KETERTIBAN UMUM
A.
Pendahuluan
Persoalan ketertiban umum (public
order), perbelakuan kaidah-kaidah hukum yang bersifat memaksa (mandatory laws)
dan persoalan-persoalan atas hak-hak yang diperoleh (vested rights) adalah
beberapa dari persoalan pokok HPI, khususnya yang berkaitan dengan pernyataan
tentang sejauh mana suatu forum harus mengakui atau dapat mengesampingkan
sistem hukum, kaidah hukum asing, atau hak-hak dan kewajiban-kewajiban hukum
asing. Jika oleh HPI telah ditentukan bahwa hukum asing harus diperlakukan, hal
ini tidak berarti bahwa selalu dan dalam semua hal harus dipergunakan hukum
asing ini. Jika pemakaian hukum asing ini berarti pelanggaran yang sangat
daripada sendi-sendi azasi hukum nasional Hakim, maka dalam hal-hal
pengecualian, hakim dapat mengenyampingkan hukum asing ini.
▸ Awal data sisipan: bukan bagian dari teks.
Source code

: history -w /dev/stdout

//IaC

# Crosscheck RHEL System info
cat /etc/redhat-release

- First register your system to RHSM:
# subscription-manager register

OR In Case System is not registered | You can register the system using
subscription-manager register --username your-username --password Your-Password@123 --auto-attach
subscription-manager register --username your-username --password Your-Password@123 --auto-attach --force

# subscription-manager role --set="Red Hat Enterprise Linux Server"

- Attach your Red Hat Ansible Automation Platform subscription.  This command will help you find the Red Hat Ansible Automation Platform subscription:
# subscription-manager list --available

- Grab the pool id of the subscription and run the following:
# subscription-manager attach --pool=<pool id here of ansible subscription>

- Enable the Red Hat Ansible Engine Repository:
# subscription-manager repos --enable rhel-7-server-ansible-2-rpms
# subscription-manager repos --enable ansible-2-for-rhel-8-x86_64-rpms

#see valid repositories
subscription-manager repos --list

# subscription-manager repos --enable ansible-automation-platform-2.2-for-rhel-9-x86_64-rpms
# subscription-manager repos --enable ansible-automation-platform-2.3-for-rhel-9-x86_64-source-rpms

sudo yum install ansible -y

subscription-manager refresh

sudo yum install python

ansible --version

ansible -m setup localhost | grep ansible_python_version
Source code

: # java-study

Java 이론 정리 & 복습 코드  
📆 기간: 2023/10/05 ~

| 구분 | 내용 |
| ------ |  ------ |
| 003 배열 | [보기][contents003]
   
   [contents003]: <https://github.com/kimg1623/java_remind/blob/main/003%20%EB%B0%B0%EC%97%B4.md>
Fungsi daripada lembaga ketertiban
umum adalah seolah-olah suatu “rem darurat”. Pemakaian “rem darurat”[1]
juga harus hati-hati dan seirit mungkin. Karena apabila kita terlampau menarik
rem darurat ini maka “kereta HPI” tidak dapat berjalan dengan baik.
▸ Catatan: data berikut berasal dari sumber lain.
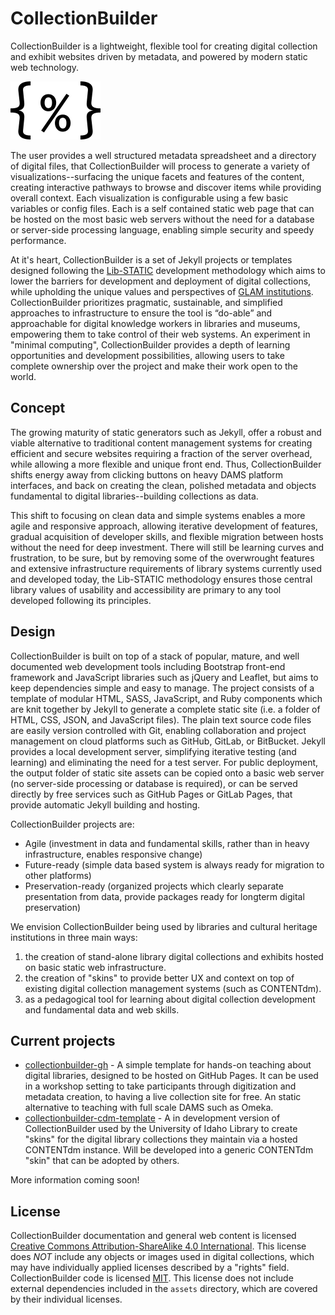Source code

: # CollectionBuilder

CollectionBuilder is a lightweight, flexible tool for creating digital collection and exhibit websites driven by metadata, and powered by modern static web technology.

![collectionbuilder icon](images/collectionbuilder2.png)

The user provides a well structured metadata spreadsheet and a directory of digital files, that CollectionBuilder will process to generate a variety of visualizations--surfacing the unique facets and features of the content, creating interactive pathways to browse and discover items while providing overall context. 
Each visualization is configurable using a few basic variables or config files. 
Each is a self contained static web page that can be hosted on the most basic web servers without the need for a database or server-side processing language, enabling simple security and speedy performance. 

At it's heart, CollectionBuilder is a set of Jekyll projects or templates designed following the [Lib-STATIC](https://lib-static.github.io/) development methodology which aims to lower the barriers for development and deployment of digital collections, while upholding the unique values and perspectives of [GLAM institutions](https://en.wikipedia.org/wiki/GLAM_(industry_sector)). 
CollectionBuilder prioritizes pragmatic, sustainable, and simplified approaches to infrastructure to ensure the tool is “do-able” and approachable for digital knowledge workers in libraries and museums, empowering them to take control of their web systems.
An experiment in "minimal computing", CollectionBuilder provides a depth of learning opportunities and development possibilities, allowing users to take complete ownership over the project and make their work open to the world.

## Concept 

The growing maturity of static generators such as Jekyll, offer a robust and viable alternative to traditional content management systems for creating efficient and secure websites requiring a fraction of the server overhead, while allowing a more flexible and unique front end.
Thus, CollectionBuilder shifts energy away from clicking buttons on heavy DAMS platform interfaces, and back on creating the clean, polished metadata and objects fundamental to digital libraries--building collections as data.

This shift to focusing on clean data and simple systems enables a more agile and responsive approach, allowing iterative development of features, gradual acquisition of developer skills, and flexible migration between hosts without the need for deep investment. 
There will still be learning curves and frustration, to be sure, but by removing some of the overwrought features and extensive infrastructure requirements of library systems currently used and developed today, the Lib-STATIC methodology ensures those central library values of usability and accessibility are primary to any tool developed following its principles.

## Design

CollectionBuilder is built on top of a stack of popular, mature, and well documented web development tools including Bootstrap front-end framework and JavaScript libraries such as jQuery and Leaflet, but aims to keep dependencies simple and easy to manage.
The project consists of a template of modular HTML, SASS, JavaScript, and Ruby components which are knit together by Jekyll to generate a complete static site (i.e. a folder of HTML, CSS, JSON, and JavaScript files).
The plain text source code files are easily version controlled with Git, enabling collaboration and project management on cloud platforms such as GitHub, GitLab, or BitBucket.
Jekyll provides a local development server, simplifying iterative testing (and learning) and eliminating the need for a test server.
For public deployment, the output folder of static site assets can be copied onto a basic web server (no server-side processing or database is required), or can be served directly by free services such as GitHub Pages or GitLab Pages, that provide automatic Jekyll building and hosting.

CollectionBuilder projects are:

- Agile (investment in data and fundamental skills, rather than in heavy infrastructure, enables responsive change)
- Future-ready (simple data based system is always ready for migration to other platforms)
- Preservation-ready (organized projects which clearly separate presentation from data, provide packages ready for longterm digital preservation)

We envision CollectionBuilder being used by libraries and cultural heritage institutions in three main ways: 

1. the creation of stand-alone library digital collections and exhibits hosted on basic static web infrastructure.
2. the creation of "skins" to provide better UX and context on top of existing digital collection management systems (such as CONTENTdm).
3. as a pedagogical tool for learning about digital collection development and fundamental data and web skills. 

## Current projects

- [collectionbuilder-gh](https://github.com/CollectionBuilder/collectionbuilder-gh) - A simple template for hands-on teaching about digital libraries, designed to be hosted on GitHub Pages. It can be used in a workshop setting to take participants through digitization and metadata creation, to having a live collection site for free. An static alternative to teaching with full scale DAMS such as Omeka.
- [collectionbuilder-cdm-template](https://github.com/uidaholib/collectionbuilder-cdm-template) - A in development version of CollectionBuilder used by the University of Idaho Library to create "skins" for the digital library collections they maintain via a hosted CONTENTdm instance. Will be developed into a generic CONTENTdm "skin" that can be adopted by others. 

More information coming soon!

## License

CollectionBuilder documentation and general web content is licensed [Creative Commons Attribution-ShareAlike 4.0 International](http://creativecommons.org/licenses/by-sa/4.0/). 
This license does *NOT* include any objects or images used in digital collections, which may have individually applied licenses described by a "rights" field.
CollectionBuilder code is licensed [MIT](https://github.com/CollectionBuilder/collectionbuilder.github.io/blob/master/LICENSE). 
This license does not include external dependencies included in the `assets` directory, which are covered by their individual licenses.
Penyalahgunaan rem darurat ini diancam dengan hukuman. Jika kita terlalu banyak
menggunakan lembaga ketertiban umum berarti kita akan selalu memakai hukum
nasional kita sendiri daripada hal HPI sudah menentukan dipakainya hukum asing.
Dengan demikian maka tidak dapar berkembangnya HPI ini.
B.
Konsep ketertiban umum dalam HPI
Pemikiran tentang ketertiban umum
(public order)[2] dalam HPI pada dasarnya bertitik tolak dari
anggapan dasar bahwa “sebuah pengadilan adalah bagian dari struktur kenegaraan
yang berdaulat” dan karena itu pengasilan berwenang untu memberlakukan hukumnya
sendiri dalam perkara-perkara yang diajukan kepadanya. Dalam tradisi hukum
eropa kontinental, konsep ketertiban umum dikembangkan berdasarkan prinsip
bahwa :
“ semua kaidah hukum setempat yang
dibuat untuk melindungi kesejahteraan umum (public walfare) harus didahulukan
dari ketentuan-ketentuan hukum asaing yang isinya dianggap bertentangan dengan
kaidah hukum tersebut”[3].
Martin Wolff beranggapan bahwa
masalah “orde public” merupakan exeption to the application of foreign law (
pengecualian terhadap berlakunya kaidah hukum asing )
Ahli HPI lain (di Amerika Serikat)
beranggapak “public policy” merupakan teknik yang digunakan untuk membenarkan
hakim dalam menolak suatu klaim didasarkan pada suatu kaidah hukum asing.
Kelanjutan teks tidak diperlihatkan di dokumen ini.